[Task objective]:
Each line holding the string "textwidth" is to be copied from the data.

Saved data entries:
#####
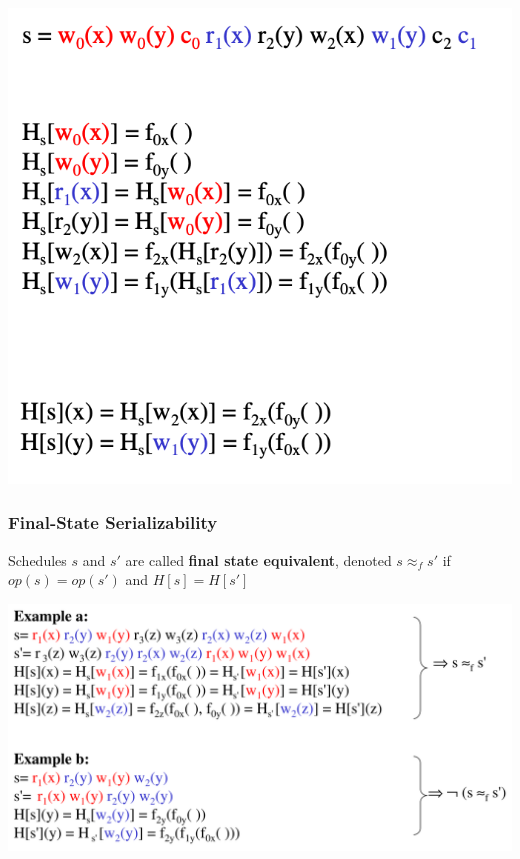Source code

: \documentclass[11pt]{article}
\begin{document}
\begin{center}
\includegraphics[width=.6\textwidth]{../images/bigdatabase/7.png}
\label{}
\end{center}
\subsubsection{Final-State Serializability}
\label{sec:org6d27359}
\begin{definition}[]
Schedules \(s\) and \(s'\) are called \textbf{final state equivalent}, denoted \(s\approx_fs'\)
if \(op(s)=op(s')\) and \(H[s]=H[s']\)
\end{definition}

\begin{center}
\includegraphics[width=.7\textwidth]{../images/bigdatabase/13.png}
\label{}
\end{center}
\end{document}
#####
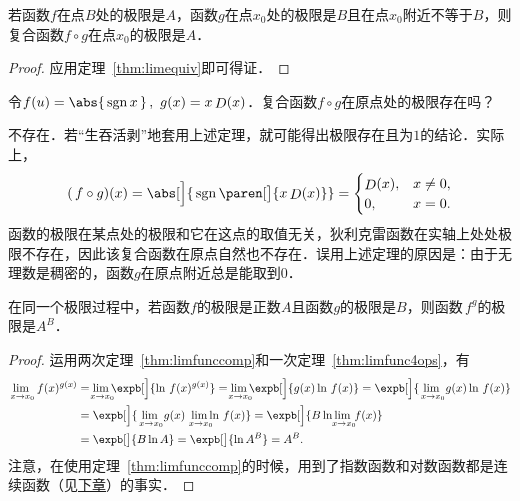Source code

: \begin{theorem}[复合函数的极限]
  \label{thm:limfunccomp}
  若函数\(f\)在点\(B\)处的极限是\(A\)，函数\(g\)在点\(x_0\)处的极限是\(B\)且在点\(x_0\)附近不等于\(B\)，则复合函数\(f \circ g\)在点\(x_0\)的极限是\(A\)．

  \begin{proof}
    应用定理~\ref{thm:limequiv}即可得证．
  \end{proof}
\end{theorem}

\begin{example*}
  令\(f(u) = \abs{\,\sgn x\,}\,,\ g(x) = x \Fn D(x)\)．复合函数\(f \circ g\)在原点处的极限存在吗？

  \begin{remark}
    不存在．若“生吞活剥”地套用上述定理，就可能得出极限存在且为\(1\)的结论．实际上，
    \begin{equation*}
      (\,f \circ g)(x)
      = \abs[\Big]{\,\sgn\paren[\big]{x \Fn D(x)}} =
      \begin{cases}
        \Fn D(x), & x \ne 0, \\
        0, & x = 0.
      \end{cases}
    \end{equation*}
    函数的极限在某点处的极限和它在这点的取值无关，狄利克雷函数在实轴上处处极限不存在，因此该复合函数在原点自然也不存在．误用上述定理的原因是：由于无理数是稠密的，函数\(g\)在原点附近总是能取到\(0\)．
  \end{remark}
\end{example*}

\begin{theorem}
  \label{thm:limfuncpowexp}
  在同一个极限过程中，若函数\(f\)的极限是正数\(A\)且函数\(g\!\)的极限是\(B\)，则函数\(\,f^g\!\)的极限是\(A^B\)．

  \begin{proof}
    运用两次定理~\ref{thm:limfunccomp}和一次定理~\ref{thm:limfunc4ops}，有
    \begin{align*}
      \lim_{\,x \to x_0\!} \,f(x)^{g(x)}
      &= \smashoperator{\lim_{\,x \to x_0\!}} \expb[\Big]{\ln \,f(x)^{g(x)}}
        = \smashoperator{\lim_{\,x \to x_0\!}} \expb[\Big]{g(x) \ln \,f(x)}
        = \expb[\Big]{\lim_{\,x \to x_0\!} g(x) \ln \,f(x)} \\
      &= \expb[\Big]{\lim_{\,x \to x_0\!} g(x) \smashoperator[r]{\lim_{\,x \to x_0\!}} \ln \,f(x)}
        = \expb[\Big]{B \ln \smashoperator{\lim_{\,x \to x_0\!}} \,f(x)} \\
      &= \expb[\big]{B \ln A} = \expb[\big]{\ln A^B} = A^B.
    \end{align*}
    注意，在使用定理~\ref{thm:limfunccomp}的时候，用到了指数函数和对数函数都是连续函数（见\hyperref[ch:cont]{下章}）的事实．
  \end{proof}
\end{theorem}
#####
[Exercise result]:
\includegraphics[width=.6\textwidth]{../images/bigdatabase/7.png}
\includegraphics[width=.7\textwidth]{../images/bigdatabase/13.png}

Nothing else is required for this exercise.